- Supplied data:
++++

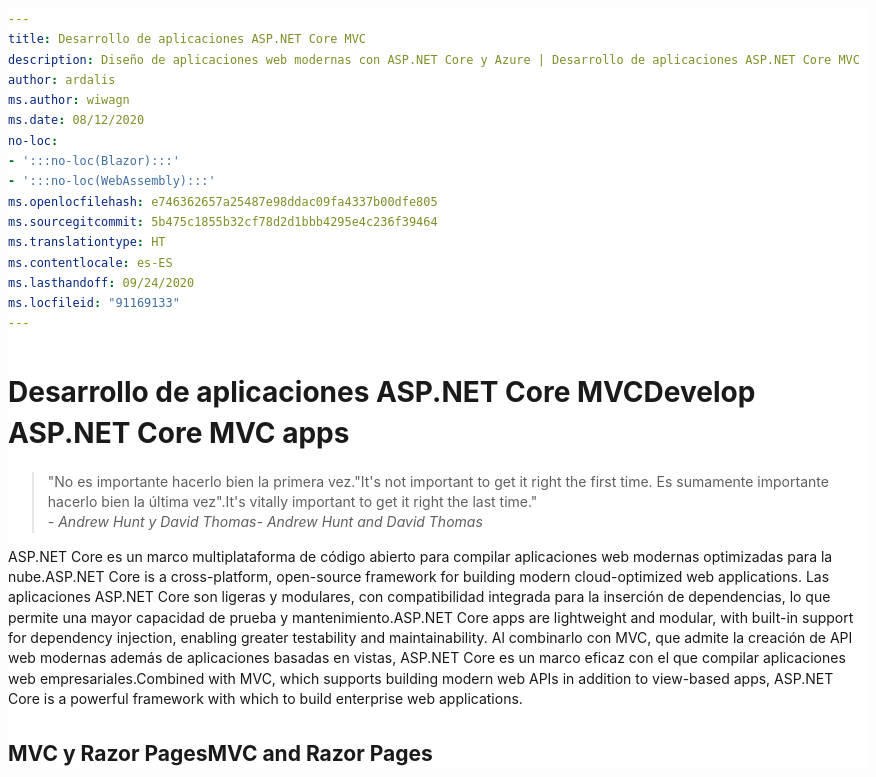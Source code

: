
 ```yaml
---
title: Desarrollo de aplicaciones ASP.NET Core MVC
description: Diseño de aplicaciones web modernas con ASP.NET Core y Azure | Desarrollo de aplicaciones ASP.NET Core MVC
author: ardalis
ms.author: wiwagn
ms.date: 08/12/2020
no-loc:
- ':::no-loc(Blazor):::'
- ':::no-loc(WebAssembly):::'
ms.openlocfilehash: e746362657a25487e98ddac09fa4337b00dfe805
ms.sourcegitcommit: 5b475c1855b32cf78d2d1bbb4295e4c236f39464
ms.translationtype: HT
ms.contentlocale: es-ES
ms.lasthandoff: 09/24/2020
ms.locfileid: "91169133"
---
```

# <a name="develop-aspnet-core-mvc-apps"></a><span data-ttu-id="b31a7-103">Desarrollo de aplicaciones ASP.NET Core MVC</span><span class="sxs-lookup"><span data-stu-id="b31a7-103">Develop ASP.NET Core MVC apps</span></span>

> <span data-ttu-id="b31a7-104">"No es importante hacerlo bien la primera vez.</span><span class="sxs-lookup"><span data-stu-id="b31a7-104">"It's not important to get it right the first time.</span></span> <span data-ttu-id="b31a7-105">Es sumamente importante hacerlo bien la última vez".</span><span class="sxs-lookup"><span data-stu-id="b31a7-105">It's vitally important to get it right the last time."</span></span>  
> <span data-ttu-id="b31a7-106">_- Andrew Hunt y David Thomas_</span><span class="sxs-lookup"><span data-stu-id="b31a7-106">_- Andrew Hunt and David Thomas_</span></span>

<span data-ttu-id="b31a7-107">ASP.NET Core es un marco multiplataforma de código abierto para compilar aplicaciones web modernas optimizadas para la nube.</span><span class="sxs-lookup"><span data-stu-id="b31a7-107">ASP.NET Core is a cross-platform, open-source framework for building modern cloud-optimized web applications.</span></span> <span data-ttu-id="b31a7-108">Las aplicaciones ASP.NET Core son ligeras y modulares, con compatibilidad integrada para la inserción de dependencias, lo que permite una mayor capacidad de prueba y mantenimiento.</span><span class="sxs-lookup"><span data-stu-id="b31a7-108">ASP.NET Core apps are lightweight and modular, with built-in support for dependency injection, enabling greater testability and maintainability.</span></span> <span data-ttu-id="b31a7-109">Al combinarlo con MVC, que admite la creación de API web modernas además de aplicaciones basadas en vistas, ASP.NET Core es un marco eficaz con el que compilar aplicaciones web empresariales.</span><span class="sxs-lookup"><span data-stu-id="b31a7-109">Combined with MVC, which supports building modern web APIs in addition to view-based apps, ASP.NET Core is a powerful framework with which to build enterprise web applications.</span></span>

## <a name="mvc-and-razor-pages"></a><span data-ttu-id="b31a7-110">MVC y Razor Pages</span><span class="sxs-lookup"><span data-stu-id="b31a7-110">MVC and Razor Pages</span></span>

++++

- To do:
Type out the entries again without a single change, and leave the pictures out.

- Answer to this task:
Source code

:
 ```yaml
---
title: Desarrollo de aplicaciones ASP.NET Core MVC
description: Diseño de aplicaciones web modernas con ASP.NET Core y Azure | Desarrollo de aplicaciones ASP.NET Core MVC
author: ardalis
ms.author: wiwagn
ms.date: 08/12/2020
no-loc:
- ':::no-loc(Blazor):::'
- ':::no-loc(WebAssembly):::'
ms.openlocfilehash: e746362657a25487e98ddac09fa4337b00dfe805
ms.sourcegitcommit: 5b475c1855b32cf78d2d1bbb4295e4c236f39464
ms.translationtype: HT
ms.contentlocale: es-ES
ms.lasthandoff: 09/24/2020
ms.locfileid: "91169133"
---
```

# <a name="develop-aspnet-core-mvc-apps"></a><span data-ttu-id="b31a7-103">Desarrollo de aplicaciones ASP.NET Core MVC</span><span class="sxs-lookup"><span data-stu-id="b31a7-103">Develop ASP.NET Core MVC apps</span></span>

> <span data-ttu-id="b31a7-104">"No es importante hacerlo bien la primera vez.</span><span class="sxs-lookup"><span data-stu-id="b31a7-104">"It's not important to get it right the first time.</span></span> <span data-ttu-id="b31a7-105">Es sumamente importante hacerlo bien la última vez".</span><span class="sxs-lookup"><span data-stu-id="b31a7-105">It's vitally important to get it right the last time."</span></span>  
> <span data-ttu-id="b31a7-106">_- Andrew Hunt y David Thomas_</span><span class="sxs-lookup"><span data-stu-id="b31a7-106">_- Andrew Hunt and David Thomas_</span></span>

<span data-ttu-id="b31a7-107">ASP.NET Core es un marco multiplataforma de código abierto para compilar aplicaciones web modernas optimizadas para la nube.</span><span class="sxs-lookup"><span data-stu-id="b31a7-107">ASP.NET Core is a cross-platform, open-source framework for building modern cloud-optimized web applications.</span></span> <span data-ttu-id="b31a7-108">Las aplicaciones ASP.NET Core son ligeras y modulares, con compatibilidad integrada para la inserción de dependencias, lo que permite una mayor capacidad de prueba y mantenimiento.</span><span class="sxs-lookup"><span data-stu-id="b31a7-108">ASP.NET Core apps are lightweight and modular, with built-in support for dependency injection, enabling greater testability and maintainability.</span></span> <span data-ttu-id="b31a7-109">Al combinarlo con MVC, que admite la creación de API web modernas además de aplicaciones basadas en vistas, ASP.NET Core es un marco eficaz con el que compilar aplicaciones web empresariales.</span><span class="sxs-lookup"><span data-stu-id="b31a7-109">Combined with MVC, which supports building modern web APIs in addition to view-based apps, ASP.NET Core is a powerful framework with which to build enterprise web applications.</span></span>

## <a name="mvc-and-razor-pages"></a><span data-ttu-id="b31a7-110">MVC y Razor Pages</span><span class="sxs-lookup"><span data-stu-id="b31a7-110">MVC and Razor Pages</span></span>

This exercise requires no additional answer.